As always, if you're tired of this newsletter, please scroll down to the bottom of the message for easy instructions to make your subscription go away.

Get 'Em Cheaper On eBay

I'm auctioning books on eBay every week, and people are getting really good deals. Check it out: My items on eBay

Grocery Store Wars

Today's goofy online animation is Grocery Store Wars, which tells the adventures of Cuke Skywalker and Obi-Wan Canoli as they battle Darth Tater and try to save organic produce. Very funny and not too preachy.

Feeding Poultry

Gustave Heuser's Feeding Poultry is full of interesting stuff, including a chapter on green feed (including free range).

It was written when free range was still widely practiced on commercial farms, while at the same time the abuse of pesticides, antibiotics, and hormones was at its peak. It makes for interesting contrasts!

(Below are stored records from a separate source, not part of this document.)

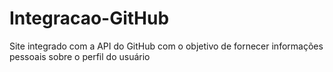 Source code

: # Integracao-GitHub
Site integrado com a API do GitHub com o objetivo de fornecer informações pessoais sobre o perfil do usuário
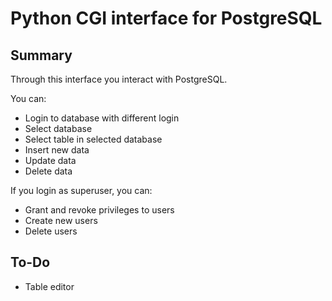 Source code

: # Python CGI interface for PostgreSQL

## Summary

Through this interface you interact with PostgreSQL.

You can:
* Login to database with different login
* Select database
* Select table in selected database
* Insert new data
* Update data
* Delete data

If you login as superuser, you can:

* Grant and revoke privileges to users
* Create new users
* Delete users

## To-Do
* Table editor

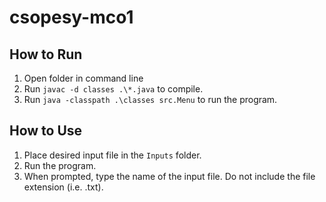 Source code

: # csopesy-mco1

## How to Run
1. Open folder in command line
2. Run `javac -d classes .\*.java` to compile.
3. Run `java -classpath .\classes src.Menu` to run the program.

## How to Use
1. Place desired input file in the `Inputs` folder.
2. Run the program.
3. When prompted, type the name of the input file. Do not include the file extension (i.e. .txt).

The book was also written after all the major nutrients had been discovered, but before it was cheap to balance a diet with refined nutrients. Because of this, its feed recipes rely on actual feeds to achieve a balanced diet, not synthetic methionine or mysterious vitamin/mineral premixes. Not that there's anything wrong with these things, but it gives you a choice. Its recipes also use a wide range of ingredients tailored for what's cheap in different parts of the country. For example, here in the Far West, wheat can be cheaper than corn, and there are a lot of wheat-based recipes.

The book talks about all sorts of feed ingredients. As far as I can tell, ingredients haven't changed much since the book was written.

It's a large volume, with lots of summaries of research. If you've never read books that summarize research, you'll be struck at how the results of research often don't agree with each other. This is because the real world is complicated, and discovering all the causes of, for example, high egg production is a long process. "For every problem, there is a simple solution, and it is wrong." I find that reading these summaries tends to give me an idea of which things work almost all the time and which only work once in a while -- valuable information that's expensive to pick up by trial and error.

It has a good index, so you can dive in to answer your most burning questions first.

You can buy Feeding Poultry over the Internet (click the link), from my eBay auctions (click the eBay link), and you an order it from your favorite bookstore.

Web Site Updates

Electric fences for chickens. I've added a much-needed section outlining the basics of keeping chickens confined by electric fences. This keeps the chickens in and the predators out. I'd be out of business if it weren't for electric fences.

I'm experimenting with a new format where the sidebar on the right will (hopefully) contain ads that are actually relevant to the text, so if I talk about fence energizers or electric poultry netting, the ads will be from people with sites with lots of details about the wonders of their fence energizers and electric poultry netting.

Housing. I've expanded the poultry housing section as well.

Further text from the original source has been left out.